The accidental tracking of action potential or calcium waves can be minimized by generating contrast-enhanced versions of the original videos, as described in Section 2 and previously in Christoph and Luther (16) and shown in Figures 10B, 11B. In short, the contrast-enhanced videos are calculated by computing the maximal and minimal pixel intensities within a small circular region around each pixel and normalizing that pixel by these two values. As a result, local grayvalue patterns representing the tissue become amplified yielding videos with maximal spatial contrast (contrast-enhancement acts as a spatial high-pass filter while it suppresses temporal fluctuations). At the same time, time-varying signals caused by fluorescent reporters are inhibited in contrast-enhanced videos. The video images in Figure 10B were calculated using kernels with a diameter of k_x = k_y = 11 pixels, also refer to Figure 13 for a comparison of contrast-enhanced videos with different kernel sizes.

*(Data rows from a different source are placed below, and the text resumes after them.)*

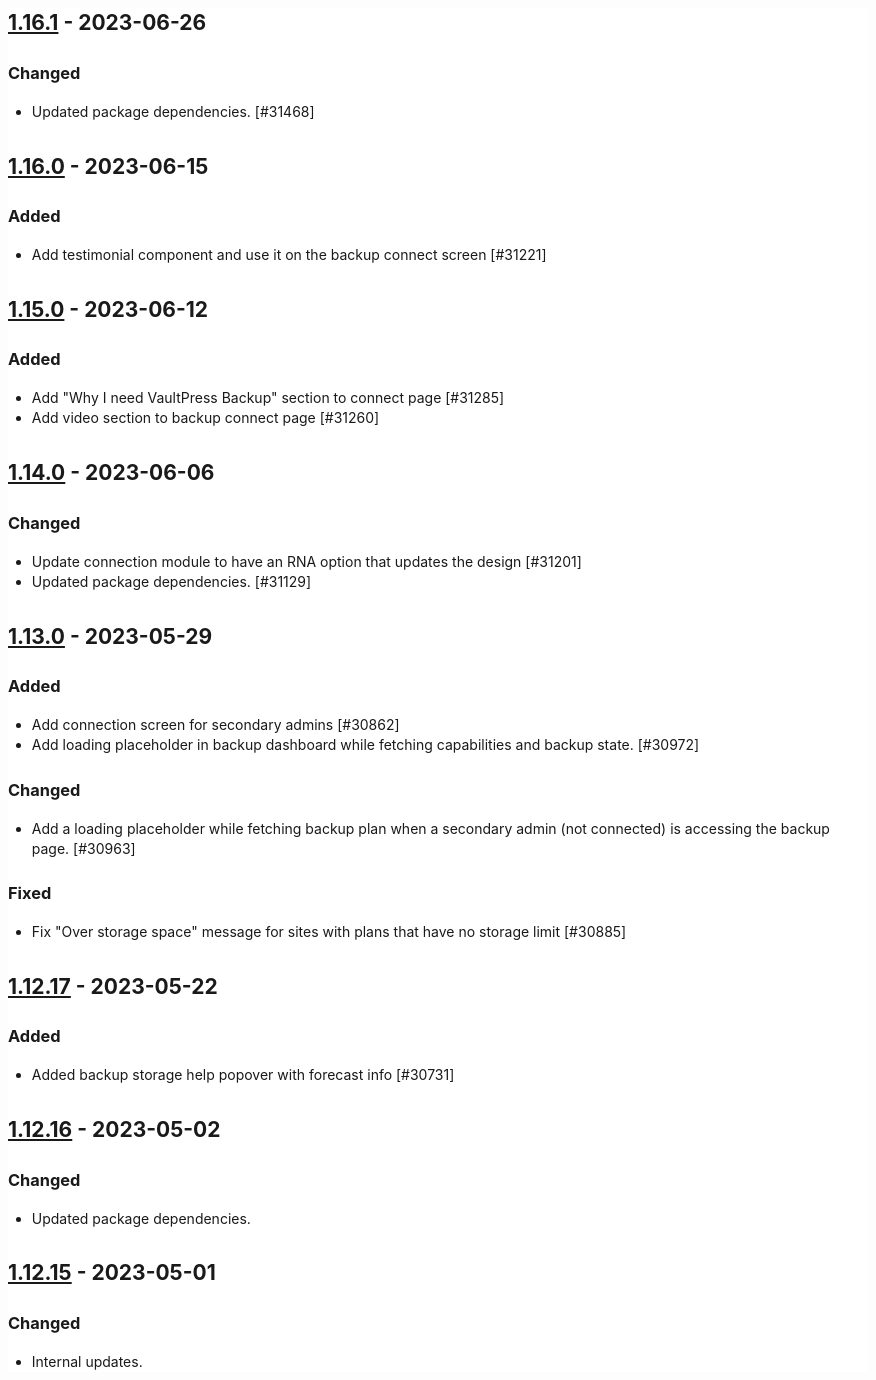 ## [1.16.1] - 2023-06-26
### Changed
- Updated package dependencies. [#31468]

## [1.16.0] - 2023-06-15
### Added
- Add testimonial component and use it on the backup connect screen [#31221]

## [1.15.0] - 2023-06-12
### Added
- Add "Why I need VaultPress Backup" section to connect page [#31285]
- Add video section to backup connect page [#31260]

## [1.14.0] - 2023-06-06
### Changed
- Update connection module to have an RNA option that updates the design [#31201]
- Updated package dependencies. [#31129]

## [1.13.0] - 2023-05-29
### Added
- Add connection screen for secondary admins [#30862]
- Add loading placeholder in backup dashboard while fetching capabilities and backup state. [#30972]

### Changed
- Add a loading placeholder while fetching backup plan when a secondary admin (not connected) is accessing the backup page. [#30963]

### Fixed
- Fix "Over storage space" message for sites with plans that have no storage limit [#30885]

## [1.12.17] - 2023-05-22
### Added
- Added backup storage help popover with forecast info [#30731]

## [1.12.16] - 2023-05-02
### Changed
- Updated package dependencies.

## [1.12.15] - 2023-05-01
### Changed
- Internal updates.


[3.4.13-alpha]: https://github.com/Automattic/jetpack-backup/compare/v3.4.12...v3.4.13-alpha
[3.4.12]: https://github.com/Automattic/jetpack-backup/compare/v3.4.11...v3.4.12
[3.4.11]: https://github.com/Automattic/jetpack-backup/compare/v3.4.10...v3.4.11
[3.4.10]: https://github.com/Automattic/jetpack-backup/compare/v3.4.9...v3.4.10
[3.4.9]: https://github.com/Automattic/jetpack-backup/compare/v3.4.8...v3.4.9
[3.4.8]: https://github.com/Automattic/jetpack-backup/compare/v3.4.7...v3.4.8
[3.4.7]: https://github.com/Automattic/jetpack-backup/compare/v3.4.6...v3.4.7
[3.4.6]: https://github.com/Automattic/jetpack-backup/compare/v3.4.5...v3.4.6
[3.4.5]: https://github.com/Automattic/jetpack-backup/compare/v3.4.4...v3.4.5
[3.4.4]: https://github.com/Automattic/jetpack-backup/compare/v3.4.3...v3.4.4
[3.4.3]: https://github.com/Automattic/jetpack-backup/compare/v3.4.2...v3.4.3
[3.4.2]: https://github.com/Automattic/jetpack-backup/compare/v3.4.1...v3.4.2
[3.4.1]: https://github.com/Automattic/jetpack-backup/compare/v3.4.0...v3.4.1
[3.4.0]: https://github.com/Automattic/jetpack-backup/compare/v3.3.17...v3.4.0
[3.3.17]: https://github.com/Automattic/jetpack-backup/compare/v3.3.16...v3.3.17
[3.3.16]: https://github.com/Automattic/jetpack-backup/compare/v3.3.15...v3.3.16
[3.3.15]: https://github.com/Automattic/jetpack-backup/compare/v3.3.14...v3.3.15
[3.3.14]: https://github.com/Automattic/jetpack-backup/compare/v3.3.13...v3.3.14
[3.3.13]: https://github.com/Automattic/jetpack-backup/compare/v3.3.12...v3.3.13
[3.3.12]: https://github.com/Automattic/jetpack-backup/compare/v3.3.11...v3.3.12
[3.3.11]: https://github.com/Automattic/jetpack-backup/compare/v3.3.10...v3.3.11
[3.3.10]: https://github.com/Automattic/jetpack-backup/compare/v3.3.9...v3.3.10
[3.3.9]: https://github.com/Automattic/jetpack-backup/compare/v3.3.8...v3.3.9
[3.3.8]: https://github.com/Automattic/jetpack-backup/compare/v3.3.7...v3.3.8
[3.3.7]: https://github.com/Automattic/jetpack-backup/compare/v3.3.6...v3.3.7
[3.3.6]: https://github.com/Automattic/jetpack-backup/compare/v3.3.5...v3.3.6
[3.3.5]: https://github.com/Automattic/jetpack-backup/compare/v3.3.4...v3.3.5
[3.3.4]: https://github.com/Automattic/jetpack-backup/compare/v3.3.3...v3.3.4
[3.3.3]: https://github.com/Automattic/jetpack-backup/compare/v3.3.2...v3.3.3
[3.3.2]: https://github.com/Automattic/jetpack-backup/compare/v3.3.1...v3.3.2
[3.3.1]: https://github.com/Automattic/jetpack-backup/compare/v3.3.0...v3.3.1
[3.3.0]: https://github.com/Automattic/jetpack-backup/compare/v3.2.0...v3.3.0
[3.2.0]: https://github.com/Automattic/jetpack-backup/compare/v3.1.5...v3.2.0
[3.1.5]: https://github.com/Automattic/jetpack-backup/compare/v3.1.4...v3.1.5
[3.1.4]: https://github.com/Automattic/jetpack-backup/compare/v3.1.3...v3.1.4
[3.1.3]: https://github.com/Automattic/jetpack-backup/compare/v3.1.2...v3.1.3
[3.1.2]: https://github.com/Automattic/jetpack-backup/compare/v3.1.1...v3.1.2
[3.1.1]: https://github.com/Automattic/jetpack-backup/compare/v3.1.0...v3.1.1
[3.1.0]: https://github.com/Automattic/jetpack-backup/compare/v3.0.0...v3.1.0
[3.0.0]: https://github.com/Automattic/jetpack-backup/compare/v2.0.5...v3.0.0
[2.0.5]: https://github.com/Automattic/jetpack-backup/compare/v2.0.4...v2.0.5
[2.0.4]: https://github.com/Automattic/jetpack-backup/compare/v2.0.3...v2.0.4
[2.0.3]: https://github.com/Automattic/jetpack-backup/compare/v2.0.2...v2.0.3
[2.0.2]: https://github.com/Automattic/jetpack-backup/compare/v2.0.1...v2.0.2
[2.0.1]: https://github.com/Automattic/jetpack-backup/compare/v2.0.0...v2.0.1
[2.0.0]: https://github.com/Automattic/jetpack-backup/compare/v1.17.12...v2.0.0
[1.17.12]: https://github.com/Automattic/jetpack-backup/compare/v1.17.11...v1.17.12
[1.17.11]: https://github.com/Automattic/jetpack-backup/compare/v1.17.10...v1.17.11
[1.17.10]: https://github.com/Automattic/jetpack-backup/compare/v1.17.9...v1.17.10
[1.17.9]: https://github.com/Automattic/jetpack-backup/compare/v1.17.8...v1.17.9
[1.17.8]: https://github.com/Automattic/jetpack-backup/compare/v1.17.7...v1.17.8
[1.17.7]: https://github.com/Automattic/jetpack-backup/compare/v1.17.6...v1.17.7
[1.17.6]: https://github.com/Automattic/jetpack-backup/compare/v1.17.5...v1.17.6
[1.17.5]: https://github.com/Automattic/jetpack-backup/compare/v1.17.4...v1.17.5
[1.17.4]: https://github.com/Automattic/jetpack-backup/compare/v1.17.3...v1.17.4
[1.17.3]: https://github.com/Automattic/jetpack-backup/compare/v1.17.2...v1.17.3
[1.17.2]: https://github.com/Automattic/jetpack-backup/compare/v1.17.1...v1.17.2
[1.17.1]: https://github.com/Automattic/jetpack-backup/compare/v1.17.0...v1.17.1
[1.17.0]: https://github.com/Automattic/jetpack-backup/compare/v1.16.6...v1.17.0
[1.16.6]: https://github.com/Automattic/jetpack-backup/compare/v1.16.5...v1.16.6
[1.16.5]: https://github.com/Automattic/jetpack-backup/compare/v1.16.4...v1.16.5
[1.16.4]: https://github.com/Automattic/jetpack-backup/compare/v1.16.3...v1.16.4
[1.16.3]: https://github.com/Automattic/jetpack-backup/compare/v1.16.2...v1.16.3
[1.16.2]: https://github.com/Automattic/jetpack-backup/compare/v1.16.1...v1.16.2
[1.16.1]: https://github.com/Automattic/jetpack-backup/compare/v1.16.0...v1.16.1
[1.16.0]: https://github.com/Automattic/jetpack-backup/compare/v1.15.0...v1.16.0
[1.15.0]: https://github.com/Automattic/jetpack-backup/compare/v1.14.0...v1.15.0
[1.14.0]: https://github.com/Automattic/jetpack-backup/compare/v1.13.0...v1.14.0
[1.13.0]: https://github.com/Automattic/jetpack-backup/compare/v1.12.17...v1.13.0
[1.12.17]: https://github.com/Automattic/jetpack-backup/compare/v1.12.16...v1.12.17
[1.12.16]: https://github.com/Automattic/jetpack-backup/compare/v1.12.15...v1.12.16
[1.12.15]: https://github.com/Automattic/jetpack-backup/compare/v1.12.14...v1.12.15
[1.12.14]: https://github.com/Automattic/jetpack-backup/compare/v1.12.13...v1.12.14
[1.12.13]: https://github.com/Automattic/jetpack-backup/compare/v1.12.12...v1.12.13
[1.12.12]: https://github.com/Automattic/jetpack-backup/compare/v1.12.11...v1.12.12
[1.12.11]: https://github.com/Automattic/jetpack-backup/compare/v1.12.10...v1.12.11
[1.12.10]: https://github.com/Automattic/jetpack-backup/compare/v1.12.9...v1.12.10
[1.12.9]: https://github.com/Automattic/jetpack-backup/compare/v1.12.8...v1.12.9
[1.12.8]: https://github.com/Automattic/jetpack-backup/compare/v1.12.7...v1.12.8
[1.12.7]: https://github.com/Automattic/jetpack-backup/compare/v1.12.6...v1.12.7
[1.12.6]: https://github.com/Automattic/jetpack-backup/compare/v1.12.5...v1.12.6
[1.12.5]: https://github.com/Automattic/jetpack-backup/compare/v1.12.4...v1.12.5
[1.12.4]: https://github.com/Automattic/jetpack-backup/compare/v1.12.3...v1.12.4
[1.12.3]: https://github.com/Automattic/jetpack-backup/compare/v1.12.2...v1.12.3
[1.12.2]: https://github.com/Automattic/jetpack-backup/compare/v1.12.1...v1.12.2
[1.12.1]: https://github.com/Automattic/jetpack-backup/compare/v1.12.0...v1.12.1
[1.12.0]: https://github.com/Automattic/jetpack-backup/compare/v1.11.0...v1.12.0
[1.11.0]: https://github.com/Automattic/jetpack-backup/compare/v1.10.8...v1.11.0
[1.10.8]: https://github.com/Automattic/jetpack-backup/compare/v1.10.7...v1.10.8
[1.10.7]: https://github.com/Automattic/jetpack-backup/compare/v1.10.6...v1.10.7
[1.10.6]: https://github.com/Automattic/jetpack-backup/compare/v1.10.5...v1.10.6
[1.10.5]: https://github.com/Automattic/jetpack-backup/compare/v1.10.4...v1.10.5
[1.10.4]: https://github.com/Automattic/jetpack-backup/compare/v1.10.3...v1.10.4
[1.10.3]: https://github.com/Automattic/jetpack-backup/compare/v1.10.2...v1.10.3
[1.10.2]: https://github.com/Automattic/jetpack-backup/compare/v1.10.1...v1.10.2
[1.10.1]: https://github.com/Automattic/jetpack-backup/compare/v1.10.0...v1.10.1
[1.10.0]: https://github.com/Automattic/jetpack-backup/compare/v1.9.2...v1.10.0
[1.9.2]: https://github.com/Automattic/jetpack-backup/compare/v1.9.1...v1.9.2
[1.9.1]: https://github.com/Automattic/jetpack-backup/compare/v1.9.0...v1.9.1
[1.9.0]: https://github.com/Automattic/jetpack-backup/compare/v1.8.4...v1.9.0
[1.8.4]: https://github.com/Automattic/jetpack-backup/compare/v1.8.3...v1.8.4
[1.8.3]: https://github.com/Automattic/jetpack-backup/compare/v1.8.2...v1.8.3
[1.8.2]: https://github.com/Automattic/jetpack-backup/compare/v1.8.1...v1.8.2
[1.8.1]: https://github.com/Automattic/jetpack-backup/compare/v1.8.0...v1.8.1
[1.8.0]: https://github.com/Automattic/jetpack-backup/compare/v1.7.3...v1.8.0
[1.7.3]: https://github.com/Automattic/jetpack-backup/compare/v1.7.2...v1.7.3
[1.7.2]: https://github.com/Automattic/jetpack-backup/compare/v1.7.1...v1.7.2
[1.7.1]: https://github.com/Automattic/jetpack-backup/compare/v1.7.0...v1.7.1
[1.7.0]: https://github.com/Automattic/jetpack-backup/compare/v1.6.0...v1.7.0
[1.6.0]: https://github.com/Automattic/jetpack-backup/compare/v1.5.0...v1.6.0
[1.5.0]: https://github.com/Automattic/jetpack-backup/compare/v1.4.3...v1.5.0
[1.4.3]: https://github.com/Automattic/jetpack-backup/compare/v1.4.2...v1.4.3
[1.4.2]: https://github.com/Automattic/jetpack-backup/compare/v1.4.1...v1.4.2
[1.4.1]: https://github.com/Automattic/jetpack-backup/compare/v1.4.0...v1.4.1
[1.4.0]: https://github.com/Automattic/jetpack-backup/compare/v1.3.9...v1.4.0
[1.3.9]: https://github.com/Automattic/jetpack-backup/compare/v1.3.8...v1.3.9
[1.3.8]: https://github.com/Automattic/jetpack-backup/compare/v1.3.7...v1.3.8
[1.3.7]: https://github.com/Automattic/jetpack-backup/compare/v1.3.6...v1.3.7
[1.3.6]: https://github.com/Automattic/jetpack-backup/compare/v1.3.5...v1.3.6
[1.3.5]: https://github.com/Automattic/jetpack-backup/compare/v1.3.4...v1.3.5
[1.3.4]: https://github.com/Automattic/jetpack-backup/compare/v1.3.3...v1.3.4
[1.3.3]: https://github.com/Automattic/jetpack-backup/compare/v1.3.2...v1.3.3
[1.3.2]: https://github.com/Automattic/jetpack-backup/compare/v1.3.1...v1.3.2
[1.3.1]: https://github.com/Automattic/jetpack-backup/compare/v1.3.0...v1.3.1
[1.3.0]: https://github.com/Automattic/jetpack-backup/compare/v1.2.6...v1.3.0
[1.2.6]: https://github.com/Automattic/jetpack-backup/compare/v1.2.5...v1.2.6
[1.2.5]: https://github.com/Automattic/jetpack-backup/compare/v1.2.4...v1.2.5
[1.2.4]: https://github.com/Automattic/jetpack-backup/compare/v1.2.3...v1.2.4
[1.2.3]: https://github.com/Automattic/jetpack-backup/compare/v1.2.2...v1.2.3
[1.2.2]: https://github.com/Automattic/jetpack-backup/compare/v1.2.1...v1.2.2
[1.2.1]: https://github.com/Automattic/jetpack-backup/compare/v1.2.0...v1.2.1
[1.2.0]: https://github.com/Automattic/jetpack-backup/compare/v1.1.11...v1.2.0
[1.1.11]: https://github.com/Automattic/jetpack-backup/compare/v1.1.10...v1.1.11
[1.1.10]: https://github.com/Automattic/jetpack-backup/compare/v1.1.9...v1.1.10
[1.1.9]: https://github.com/Automattic/jetpack-backup/compare/v1.1.8...v1.1.9
[1.1.8]: https://github.com/Automattic/jetpack-backup/compare/v1.1.7...v1.1.8
[1.1.7]: https://github.com/Automattic/jetpack-backup/compare/v1.1.6...v1.1.7
[1.1.6]: https://github.com/Automattic/jetpack-backup/compare/v1.1.5...v1.1.6
[1.1.5]: https://github.com/Automattic/jetpack-backup/compare/v1.1.4...v1.1.5
[1.1.4]: https://github.com/Automattic/jetpack-backup/compare/v1.1.3...v1.1.4
[1.1.3]: https://github.com/Automattic/jetpack-backup/compare/v1.1.2...v1.1.3
[1.1.2]: https://github.com/Automattic/jetpack-backup/compare/v1.1.1...v1.1.2
[1.1.1]: https://github.com/Automattic/jetpack-backup/compare/v1.1.0...v1.1.1
[1.1.0]: https://github.com/Automattic/jetpack-backup/compare/v1.0.6...v1.1.0
[1.0.6]: https://github.com/Automattic/jetpack-backup/compare/v1.0.5...v1.0.6
[1.0.5]: https://github.com/Automattic/jetpack-backup/compare/v1.0.4...v1.0.5
[1.0.4]: https://github.com/Automattic/jetpack-backup/compare/v1.0.3...v1.0.4
[1.0.3]: https://github.com/Automattic/jetpack-backup/compare/v1.0.2...v1.0.3
[1.0.2]: https://github.com/Automattic/jetpack-backup/compare/v1.0.0...v1.0.2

As Figure 10B and the plots in Figure 12C show, all GPU algorithms produce more reliable tracking results with contrast-enhancement, and the overall EPE becomes substantially reduced with strong fluorescent signals. Mismatches between tracked and ground-truth displacement vectors stay below sub-pixel levels for all algorithms and all fluorescence strengths with contrast-enhancement. In particular, the Farnebäck and Lucas-Kanade algorithms achieve tracking accuracies comparable to when tracking the original videos without fluorescent signals (|ΔF/F = 0%|), c.f. row 1 in Figure 12A. Overall, it appears that contrast-enhancement is a viable approach that works with many different numerical motion tracking algorithms. However, we found that contrast-enhancement can cause noisier tracking outcomes, particularly with the TV-L1 and Brox algorithms, refer to Figures 10B, 11B,C. We accordingly smoothed the tracked displacement vector fields when applying the algorithms to contrast-enhanced video data.

FIGURE 13

Figure 13. Contrast-enhancement with different kernel diameters k for three different optical mapping recordings. The kernel size is an important input parameter, which needs to be adjusted to match the properties of the video image. (A) Contrast-enhancement with 320 × 440 video images shown in Figure 4: the ideal kernel diameter for the contrast-enhancement is about 9 or 11 pixels. (B) Contrast-enhancement with 256 × 256 video image: the ideal kernel diameter is about 7 pixels. (C) Contrast-enhancement with 128 × 128 video image: the ideal kernel diameter is about 3 or 5 pixels. A too small kernel creates noise, whereas a too large kernel reduces the local contrast, enhances large scale gradients, and/or produces too large features.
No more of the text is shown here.